Let $a$ be an arithmetic sequence: $$a_i=a_1+\lambda(i-1),\tag1$$ and consider a $n\times n$ circulant matrix $M_{n}(a)$ "built" on rotational shifts of the sequence $a$, i.e. with elements:
$$M_{ij}=a_{1+(j−i)\operatorname{mod}n}.\tag2$$
Prove: $$ \det M_n(a)=\frac{a_1+a_n}2(-n\lambda)^{(n-1)}.\tag3 $$
An example: $$ \det\begin{pmatrix} 1&2&3&4&5\\ 5&1&2&3&4\\ 4&5&1&2&3\\ 3&4&5&1&2\\ 2&3&4&5&1\\ \end{pmatrix}=\frac{1+5}2(-5)^4=1875 $$
On
The determinant of circulant matrix $M$ is given by the formula: $$\det M = \prod_{\ell=0}^{n-1} f(\omega^\ell)$$ where $\omega = e^{\frac{2\pi i}{n}}$ is a primitive $n^{th}$ root of unity and
$$\begin{align} f(x) &= \sum_{k=0}^{n-1} a_{k+1} x^k = \sum_{k=0}^{n-1} (a_1 + \lambda k)x^k\\ &= \left(a_1 + \lambda x\frac{d}{dx}\right)\sum_{k=0}^{n-1} x^k = \left(a_1 + \lambda x\frac{d}{dx}\right)\frac{1 - x^n}{1-x}\\ &= a_1 \frac{1 - x^n}{1-x} + \lambda\left[\frac{-n x^n}{1 -x} + x\frac{1-x^n}{(1-x)^2}\right] \end{align} $$ Notice $\omega,\omega^2,\cdots,\omega^{n-1}$ are all the roots of $g(x) = \sum_{k=0}^{n-1} x^k = \frac{1 - x^n}{1-x}$. We have $x^n = 1$ at these points and
$$f(\omega^\ell) = \frac{-\lambda n}{1-\omega^\ell}\quad\text{ for }\quad 1 \le \ell \le n-1$$
As a result, $$\prod_{\ell=1}^{n-1} f(\omega^\ell) = \prod_{\ell=1}^{n-1}\frac{-\lambda n}{1 - \omega^\ell} = \frac{(-\lambda n)^{n-1}}{g(1)} = \frac{(-\lambda n)^{n-1}}{n}$$
Together with $$f(1) = \sum_{k=0}^{n-1} (a_1 + \lambda k) = a_1 n + \lambda \frac{n(n-1)}{2} = n\frac{a_1 + a_n}{2}$$
We obtain $$\det M = f(1)\prod_{\ell=1}^{n-1} f(\omega^\ell) = \frac{a_1 + a_n}{2}(-\lambda n)^{n-1}$$
Write $a$ for $a_0$ and $\newcommand{\ze}{\zeta}\ze$ for $\exp(2\pi i/n)$. The determinant is $$\newcommand{\la}{\lambda}D=\prod_{r=0}^{n-1}\sum_{k=0}^{n-1}\ze^{jk}(a+k\la)$$ by the usual formula.
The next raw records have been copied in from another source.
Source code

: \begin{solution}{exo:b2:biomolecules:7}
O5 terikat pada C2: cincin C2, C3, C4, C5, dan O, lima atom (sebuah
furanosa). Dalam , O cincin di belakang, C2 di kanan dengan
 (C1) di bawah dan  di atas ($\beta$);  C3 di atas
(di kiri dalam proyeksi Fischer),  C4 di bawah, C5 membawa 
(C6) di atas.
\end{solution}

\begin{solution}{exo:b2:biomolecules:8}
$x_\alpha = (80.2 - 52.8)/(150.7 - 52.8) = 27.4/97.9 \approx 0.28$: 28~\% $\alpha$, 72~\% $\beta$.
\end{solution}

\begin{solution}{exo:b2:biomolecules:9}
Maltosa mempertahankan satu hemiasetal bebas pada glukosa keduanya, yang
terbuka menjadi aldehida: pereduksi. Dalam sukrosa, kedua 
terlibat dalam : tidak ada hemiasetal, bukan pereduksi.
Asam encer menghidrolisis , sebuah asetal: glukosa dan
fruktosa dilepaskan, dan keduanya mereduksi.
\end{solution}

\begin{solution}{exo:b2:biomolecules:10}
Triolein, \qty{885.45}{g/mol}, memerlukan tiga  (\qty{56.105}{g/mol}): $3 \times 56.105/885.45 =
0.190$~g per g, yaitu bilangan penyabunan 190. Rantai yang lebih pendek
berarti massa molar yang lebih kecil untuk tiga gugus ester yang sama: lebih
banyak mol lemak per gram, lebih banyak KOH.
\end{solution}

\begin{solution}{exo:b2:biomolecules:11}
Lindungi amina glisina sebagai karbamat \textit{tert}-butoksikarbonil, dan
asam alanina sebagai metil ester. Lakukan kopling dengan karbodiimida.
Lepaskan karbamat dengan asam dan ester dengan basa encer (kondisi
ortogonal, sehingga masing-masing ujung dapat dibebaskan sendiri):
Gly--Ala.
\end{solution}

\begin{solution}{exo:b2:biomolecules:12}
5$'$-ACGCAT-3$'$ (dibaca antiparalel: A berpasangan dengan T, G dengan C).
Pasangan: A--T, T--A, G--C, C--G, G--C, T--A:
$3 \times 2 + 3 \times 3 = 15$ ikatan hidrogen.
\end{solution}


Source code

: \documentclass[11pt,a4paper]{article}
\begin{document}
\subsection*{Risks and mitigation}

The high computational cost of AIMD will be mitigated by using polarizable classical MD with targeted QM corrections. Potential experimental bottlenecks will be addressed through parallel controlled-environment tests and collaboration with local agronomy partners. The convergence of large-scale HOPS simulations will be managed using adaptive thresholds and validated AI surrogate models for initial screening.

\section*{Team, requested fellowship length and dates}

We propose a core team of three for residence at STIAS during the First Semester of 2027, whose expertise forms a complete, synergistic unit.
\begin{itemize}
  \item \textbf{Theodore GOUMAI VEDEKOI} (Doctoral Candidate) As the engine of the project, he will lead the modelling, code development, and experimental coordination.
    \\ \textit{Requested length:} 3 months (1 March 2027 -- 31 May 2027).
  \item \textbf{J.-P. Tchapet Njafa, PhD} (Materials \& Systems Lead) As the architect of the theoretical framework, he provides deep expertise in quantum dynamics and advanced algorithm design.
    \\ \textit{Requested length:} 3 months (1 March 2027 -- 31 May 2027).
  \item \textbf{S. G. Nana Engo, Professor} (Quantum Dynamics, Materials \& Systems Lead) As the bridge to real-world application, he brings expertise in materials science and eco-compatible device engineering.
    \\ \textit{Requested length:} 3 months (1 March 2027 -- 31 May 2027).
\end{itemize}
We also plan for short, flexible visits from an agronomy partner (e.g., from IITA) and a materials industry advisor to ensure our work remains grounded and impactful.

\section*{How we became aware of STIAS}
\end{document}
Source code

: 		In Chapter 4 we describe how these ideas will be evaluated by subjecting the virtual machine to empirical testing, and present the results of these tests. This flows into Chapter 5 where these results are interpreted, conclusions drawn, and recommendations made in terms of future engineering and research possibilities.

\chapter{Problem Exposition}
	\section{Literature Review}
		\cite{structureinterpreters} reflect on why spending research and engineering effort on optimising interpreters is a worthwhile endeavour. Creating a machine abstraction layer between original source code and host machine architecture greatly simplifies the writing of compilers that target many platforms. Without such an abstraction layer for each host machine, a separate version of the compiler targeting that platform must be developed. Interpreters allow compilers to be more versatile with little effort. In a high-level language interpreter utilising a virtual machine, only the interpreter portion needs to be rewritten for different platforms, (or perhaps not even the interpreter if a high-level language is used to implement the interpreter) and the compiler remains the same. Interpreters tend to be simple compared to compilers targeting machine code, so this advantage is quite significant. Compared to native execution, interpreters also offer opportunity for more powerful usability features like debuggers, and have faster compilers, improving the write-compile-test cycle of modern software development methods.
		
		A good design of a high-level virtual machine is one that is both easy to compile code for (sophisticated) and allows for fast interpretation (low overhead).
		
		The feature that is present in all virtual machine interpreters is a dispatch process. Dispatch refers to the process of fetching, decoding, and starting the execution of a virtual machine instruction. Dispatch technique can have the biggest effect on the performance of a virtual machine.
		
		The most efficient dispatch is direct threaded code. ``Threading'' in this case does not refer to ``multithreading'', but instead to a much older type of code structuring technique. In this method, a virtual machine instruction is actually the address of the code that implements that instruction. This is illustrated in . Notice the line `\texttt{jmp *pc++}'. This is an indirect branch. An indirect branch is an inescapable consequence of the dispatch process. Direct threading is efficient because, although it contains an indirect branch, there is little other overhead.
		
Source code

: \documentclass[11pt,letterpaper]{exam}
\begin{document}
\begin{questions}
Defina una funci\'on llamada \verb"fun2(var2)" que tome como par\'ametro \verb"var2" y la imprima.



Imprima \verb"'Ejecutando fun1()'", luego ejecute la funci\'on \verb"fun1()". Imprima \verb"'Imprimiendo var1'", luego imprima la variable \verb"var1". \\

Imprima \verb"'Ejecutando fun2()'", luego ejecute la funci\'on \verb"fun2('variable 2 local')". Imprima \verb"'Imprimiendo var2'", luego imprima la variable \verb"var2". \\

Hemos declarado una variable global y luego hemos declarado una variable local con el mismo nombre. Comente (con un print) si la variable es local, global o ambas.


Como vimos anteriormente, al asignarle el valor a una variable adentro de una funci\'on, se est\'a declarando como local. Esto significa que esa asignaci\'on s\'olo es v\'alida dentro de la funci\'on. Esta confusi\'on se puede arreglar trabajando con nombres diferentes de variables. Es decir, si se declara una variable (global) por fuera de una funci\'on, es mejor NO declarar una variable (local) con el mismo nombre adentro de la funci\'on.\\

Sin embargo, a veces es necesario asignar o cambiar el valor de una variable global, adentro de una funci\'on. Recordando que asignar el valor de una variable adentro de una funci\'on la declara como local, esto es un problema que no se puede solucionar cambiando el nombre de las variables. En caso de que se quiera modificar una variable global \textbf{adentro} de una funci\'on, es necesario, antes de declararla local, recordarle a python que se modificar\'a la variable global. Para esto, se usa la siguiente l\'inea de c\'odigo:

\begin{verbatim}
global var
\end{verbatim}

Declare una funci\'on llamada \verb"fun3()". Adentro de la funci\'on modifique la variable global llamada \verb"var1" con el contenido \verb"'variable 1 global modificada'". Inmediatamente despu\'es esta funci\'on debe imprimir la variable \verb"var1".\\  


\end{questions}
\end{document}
The $r=0$ summand is $$\sum_{k=0}^{n-1}(a+k\la)=na+\frac{n(n-1)}2\la.$$ The summand for $0<r\le n-1$ is $$\sum_{k=0}^{n-1}\ze^{rk}(a+k\la)=\la\sum_{k=0}^{n-1}k\ze^{rk}.$$ This is an arithmetic-geometric progression: $$(1-\ze^r)^2\sum_{k=0}^{n-1}k\ze^{rk}=\ze^r-n\ze^{rn}+(n-1)\ze^{r(n+1)} =-n(1-\ze^r).$$ Then $$\sum_{k=0}^{n-1}\ze^{rk}(a+k\la)=-\frac{n\la}{1-\ze^r}$$ and so $$\prod_{r=1}^{n-1} \sum_{k=0}^{n-1}\ze^{rk}(a+k\la)=(-n\la)^{n-1}\prod_{r=1}^n \frac1{1-\ze^r}=\frac{(-n\la)^{n-1}}{n}.$$ If you multiply this by the $r=0$ summand, you should get your formula.